Difference between revisions of "RAL Tier1 weekly operations castor 11/01/2010"
From GridPP Wiki
Chris kruk (Talk | contribs) |
(No difference)
|
Latest revision as of 15:15, 11 January 2010
Contents
Summary of Previous Week
- Restarted Castor services after UPS intervention (Castor Team)
- Investigating RMmaster problem on GEN instance (Chris, Eter)
- Cleaning up stager GEN DB to resolve the problem with RMmaster (Shaun, Chris, Eter)
- SRM development (Shaun)
- Investigating BigID on Atlas (DB Team)
- Generated list of corrupted files on gdss70 and gdss79 (Chris)
- Problem with gc on repack instance (Castor Team)
- Set up ipmi bios configs on database servers (Cheney)
- Updating of twiki for list of servers & ssh sigs (Cheney)
- Writing of techwatch newsletter (Cheney)
- Set up Vulcan testing of EMC kit (Cheney)
- Set up database multipath ahead of EMC return to use (Cheney)
Developments for this week
- Test new kernel on certification before implementing it during next week intervention (Chris)
- Test restriction for users access on disk servers (Jonathan, Chris)
- Investigating BigID on Atlas (DB Team)
- Work on PreProduction instance (Richard, Chris, DB Team)
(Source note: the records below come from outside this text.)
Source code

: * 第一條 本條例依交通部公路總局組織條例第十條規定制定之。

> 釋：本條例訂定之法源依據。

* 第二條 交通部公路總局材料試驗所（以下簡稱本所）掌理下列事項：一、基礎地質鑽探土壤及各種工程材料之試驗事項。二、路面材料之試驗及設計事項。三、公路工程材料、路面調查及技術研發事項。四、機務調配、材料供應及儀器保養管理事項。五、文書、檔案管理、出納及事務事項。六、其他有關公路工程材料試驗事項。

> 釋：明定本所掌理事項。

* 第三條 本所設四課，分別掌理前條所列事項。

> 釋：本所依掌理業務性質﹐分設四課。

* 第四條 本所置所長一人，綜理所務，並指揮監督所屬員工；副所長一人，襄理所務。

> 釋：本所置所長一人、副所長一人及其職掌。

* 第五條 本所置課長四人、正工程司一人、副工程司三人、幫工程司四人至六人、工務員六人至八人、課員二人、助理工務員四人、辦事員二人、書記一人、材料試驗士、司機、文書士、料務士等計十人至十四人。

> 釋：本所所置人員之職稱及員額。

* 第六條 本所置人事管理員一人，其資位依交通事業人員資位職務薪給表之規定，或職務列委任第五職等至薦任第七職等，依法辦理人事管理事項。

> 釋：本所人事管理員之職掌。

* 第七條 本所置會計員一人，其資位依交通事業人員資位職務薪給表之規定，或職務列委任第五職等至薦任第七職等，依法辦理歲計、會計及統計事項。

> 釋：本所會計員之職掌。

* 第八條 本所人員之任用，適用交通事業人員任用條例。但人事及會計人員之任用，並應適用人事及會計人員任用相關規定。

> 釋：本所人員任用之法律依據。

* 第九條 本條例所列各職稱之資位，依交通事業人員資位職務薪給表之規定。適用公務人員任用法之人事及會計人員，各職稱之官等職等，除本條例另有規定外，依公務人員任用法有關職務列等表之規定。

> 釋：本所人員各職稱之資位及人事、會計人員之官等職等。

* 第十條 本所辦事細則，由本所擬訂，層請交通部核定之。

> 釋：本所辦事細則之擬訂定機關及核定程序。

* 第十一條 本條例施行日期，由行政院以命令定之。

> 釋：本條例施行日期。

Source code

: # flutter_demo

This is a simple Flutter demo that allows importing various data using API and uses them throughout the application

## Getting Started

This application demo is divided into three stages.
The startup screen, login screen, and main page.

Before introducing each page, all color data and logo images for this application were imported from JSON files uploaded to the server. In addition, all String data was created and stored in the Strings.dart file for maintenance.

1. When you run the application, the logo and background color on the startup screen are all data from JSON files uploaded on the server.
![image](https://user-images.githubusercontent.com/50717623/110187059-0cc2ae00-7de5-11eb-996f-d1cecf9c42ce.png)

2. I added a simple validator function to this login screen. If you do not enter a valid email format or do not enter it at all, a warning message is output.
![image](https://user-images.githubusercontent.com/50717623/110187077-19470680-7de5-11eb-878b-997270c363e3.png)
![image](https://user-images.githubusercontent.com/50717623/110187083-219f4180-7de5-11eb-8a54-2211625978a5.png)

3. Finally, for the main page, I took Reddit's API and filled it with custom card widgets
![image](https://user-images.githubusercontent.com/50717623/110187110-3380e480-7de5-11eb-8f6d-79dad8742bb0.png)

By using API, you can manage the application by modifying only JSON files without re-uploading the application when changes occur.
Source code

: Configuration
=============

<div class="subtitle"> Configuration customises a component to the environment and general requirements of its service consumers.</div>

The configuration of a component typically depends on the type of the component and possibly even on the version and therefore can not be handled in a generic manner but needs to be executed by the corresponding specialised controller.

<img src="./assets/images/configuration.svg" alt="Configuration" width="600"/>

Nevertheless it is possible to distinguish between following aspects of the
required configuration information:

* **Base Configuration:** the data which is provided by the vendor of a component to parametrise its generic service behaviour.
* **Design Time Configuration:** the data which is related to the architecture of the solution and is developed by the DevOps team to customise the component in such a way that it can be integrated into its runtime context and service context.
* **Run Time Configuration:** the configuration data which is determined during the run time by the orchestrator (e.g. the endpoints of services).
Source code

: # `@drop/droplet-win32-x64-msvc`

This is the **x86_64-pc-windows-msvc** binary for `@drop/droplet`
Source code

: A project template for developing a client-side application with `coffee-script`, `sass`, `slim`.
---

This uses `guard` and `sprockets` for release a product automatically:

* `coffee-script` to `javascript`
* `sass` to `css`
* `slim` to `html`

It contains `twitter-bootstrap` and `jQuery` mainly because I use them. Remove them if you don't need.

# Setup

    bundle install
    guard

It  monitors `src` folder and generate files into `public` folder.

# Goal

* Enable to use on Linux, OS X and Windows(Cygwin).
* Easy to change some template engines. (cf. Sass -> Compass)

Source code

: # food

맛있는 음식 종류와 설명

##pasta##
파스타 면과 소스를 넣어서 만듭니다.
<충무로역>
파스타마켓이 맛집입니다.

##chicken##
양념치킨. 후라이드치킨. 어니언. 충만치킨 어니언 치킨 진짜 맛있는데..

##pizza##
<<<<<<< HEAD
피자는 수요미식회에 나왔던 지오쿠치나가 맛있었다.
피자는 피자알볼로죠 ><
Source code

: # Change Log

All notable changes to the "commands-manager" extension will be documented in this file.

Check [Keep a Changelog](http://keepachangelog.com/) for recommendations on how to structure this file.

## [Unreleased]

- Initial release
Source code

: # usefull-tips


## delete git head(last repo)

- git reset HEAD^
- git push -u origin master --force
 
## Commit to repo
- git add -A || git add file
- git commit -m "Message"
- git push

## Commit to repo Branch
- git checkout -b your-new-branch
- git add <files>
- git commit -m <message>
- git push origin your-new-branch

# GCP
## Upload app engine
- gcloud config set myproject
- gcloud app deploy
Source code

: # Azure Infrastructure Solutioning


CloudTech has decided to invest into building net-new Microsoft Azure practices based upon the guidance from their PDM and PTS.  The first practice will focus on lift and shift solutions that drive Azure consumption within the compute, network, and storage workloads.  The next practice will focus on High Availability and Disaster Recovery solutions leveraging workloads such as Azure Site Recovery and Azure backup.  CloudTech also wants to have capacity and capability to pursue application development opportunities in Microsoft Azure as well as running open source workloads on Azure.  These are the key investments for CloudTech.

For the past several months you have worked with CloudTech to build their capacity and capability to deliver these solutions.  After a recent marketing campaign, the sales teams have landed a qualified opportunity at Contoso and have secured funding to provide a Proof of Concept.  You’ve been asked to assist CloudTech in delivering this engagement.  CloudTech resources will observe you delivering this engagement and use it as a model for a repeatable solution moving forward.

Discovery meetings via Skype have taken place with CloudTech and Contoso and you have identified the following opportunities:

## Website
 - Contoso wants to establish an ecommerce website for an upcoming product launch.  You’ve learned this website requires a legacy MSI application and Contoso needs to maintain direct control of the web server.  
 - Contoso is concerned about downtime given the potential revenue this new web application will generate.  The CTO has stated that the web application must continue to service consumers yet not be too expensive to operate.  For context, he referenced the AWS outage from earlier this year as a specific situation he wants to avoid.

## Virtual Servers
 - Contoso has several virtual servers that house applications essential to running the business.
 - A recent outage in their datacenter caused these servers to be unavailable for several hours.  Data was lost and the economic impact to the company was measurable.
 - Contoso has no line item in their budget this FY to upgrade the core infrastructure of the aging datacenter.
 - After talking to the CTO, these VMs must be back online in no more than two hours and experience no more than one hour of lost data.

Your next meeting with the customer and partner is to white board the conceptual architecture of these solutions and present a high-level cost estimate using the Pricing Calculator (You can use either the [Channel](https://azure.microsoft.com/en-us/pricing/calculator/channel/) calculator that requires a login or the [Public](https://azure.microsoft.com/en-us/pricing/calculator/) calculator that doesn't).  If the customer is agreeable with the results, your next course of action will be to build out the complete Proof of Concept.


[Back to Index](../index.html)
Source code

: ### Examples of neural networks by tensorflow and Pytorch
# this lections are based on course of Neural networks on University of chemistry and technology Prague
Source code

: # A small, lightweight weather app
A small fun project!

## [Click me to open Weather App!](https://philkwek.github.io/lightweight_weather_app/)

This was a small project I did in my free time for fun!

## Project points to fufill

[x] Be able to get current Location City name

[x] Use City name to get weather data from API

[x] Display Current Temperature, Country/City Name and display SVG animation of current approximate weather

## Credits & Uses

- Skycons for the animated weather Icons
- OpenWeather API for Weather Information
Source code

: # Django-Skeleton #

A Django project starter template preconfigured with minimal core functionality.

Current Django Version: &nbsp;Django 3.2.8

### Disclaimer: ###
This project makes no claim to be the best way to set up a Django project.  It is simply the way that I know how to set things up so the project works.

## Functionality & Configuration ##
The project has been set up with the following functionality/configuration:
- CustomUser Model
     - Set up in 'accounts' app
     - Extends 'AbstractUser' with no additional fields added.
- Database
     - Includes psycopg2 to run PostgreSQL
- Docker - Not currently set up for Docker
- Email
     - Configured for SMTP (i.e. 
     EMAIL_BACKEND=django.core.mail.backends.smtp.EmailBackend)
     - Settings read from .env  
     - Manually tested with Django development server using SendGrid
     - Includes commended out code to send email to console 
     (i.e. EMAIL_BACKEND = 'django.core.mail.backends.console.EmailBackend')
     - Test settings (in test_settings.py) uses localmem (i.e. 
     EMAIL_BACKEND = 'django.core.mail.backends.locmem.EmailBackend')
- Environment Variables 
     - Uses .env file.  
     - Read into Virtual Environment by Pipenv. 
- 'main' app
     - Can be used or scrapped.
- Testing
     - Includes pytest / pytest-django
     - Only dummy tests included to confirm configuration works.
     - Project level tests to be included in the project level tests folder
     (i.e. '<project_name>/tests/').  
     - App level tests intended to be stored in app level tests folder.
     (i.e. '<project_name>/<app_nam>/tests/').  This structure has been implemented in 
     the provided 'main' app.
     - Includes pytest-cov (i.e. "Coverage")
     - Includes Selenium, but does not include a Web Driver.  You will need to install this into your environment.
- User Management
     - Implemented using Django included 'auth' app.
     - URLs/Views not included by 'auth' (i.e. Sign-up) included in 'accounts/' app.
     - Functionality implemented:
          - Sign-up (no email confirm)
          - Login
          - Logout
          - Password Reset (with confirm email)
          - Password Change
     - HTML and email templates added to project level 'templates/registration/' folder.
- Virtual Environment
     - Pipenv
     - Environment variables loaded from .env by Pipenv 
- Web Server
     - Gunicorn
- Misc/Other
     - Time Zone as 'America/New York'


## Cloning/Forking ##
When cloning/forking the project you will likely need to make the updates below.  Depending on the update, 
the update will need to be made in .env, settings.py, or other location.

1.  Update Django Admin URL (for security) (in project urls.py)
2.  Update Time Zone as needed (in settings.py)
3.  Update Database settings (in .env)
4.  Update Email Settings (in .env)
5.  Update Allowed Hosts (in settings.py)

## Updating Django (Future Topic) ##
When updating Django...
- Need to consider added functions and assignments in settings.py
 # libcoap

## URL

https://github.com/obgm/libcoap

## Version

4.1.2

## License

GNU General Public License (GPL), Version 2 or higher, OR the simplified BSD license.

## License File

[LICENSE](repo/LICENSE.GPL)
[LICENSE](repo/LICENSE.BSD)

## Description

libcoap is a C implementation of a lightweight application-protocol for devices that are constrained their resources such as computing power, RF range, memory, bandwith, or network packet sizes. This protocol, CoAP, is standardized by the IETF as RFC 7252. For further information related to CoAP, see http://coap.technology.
- Continue investigation to find out why gc doesn't work on repack instance (Castor Team)
- Return EMC kit to use on production servers (Cheney)
- Build replacement database server (Cheney)
- Install memory upgrade on castor databases (Cheney)
- Config bios for ipmi on castor head nodes (Cheney)
Ongoing work
- Investigate lhcbUser D2D copy problems (Matthew)
Operations Issues
- Continuing SCSI errors appearing on rack nodes connected to Overland. Power related? - Disappeared since reboot last week
Blocking issues
- Lack of Quattor configuration files for SLC4.8 is stopping us evaluating Quattor alongside CASTOR 2.1.8. Preprod setup will initially proceed with a Kickstart-based deployment.
- Preprod DB can only be delivered after EMC testing is done (2nd week after Jan'10)
Planned, Scheduled and Cancelled Interventions
- 13/14 January - migrate the Castor DBs back to the EMC disk arrays [NOT READY YET]
- 19/20 January
- FSCK Disk servers and pick up new kernels. - Add IPMI to Castor Head Nodes. - Replace cdbc08 and add new DB archive log destination. - Install NameServer CheckSum Trigger - Upgrade of memory to DB nodes
- The following have not been folded into the above schedule. These can be fitted around as they are, at worst, an ‘At Risk’.
- SRM Castor Client upgrade - Update fetch-crl rpm on disk servers - Restrict user login on disk servers
Advanced Planning
- Gen upgrade to 2.1.8 2010Q1
- Install/enable gridftp-internal on Gen (This year/before 2.1.8 upgrade)
Staffing
- Castor on Call person: Shaun
- A/L: Matt - Monday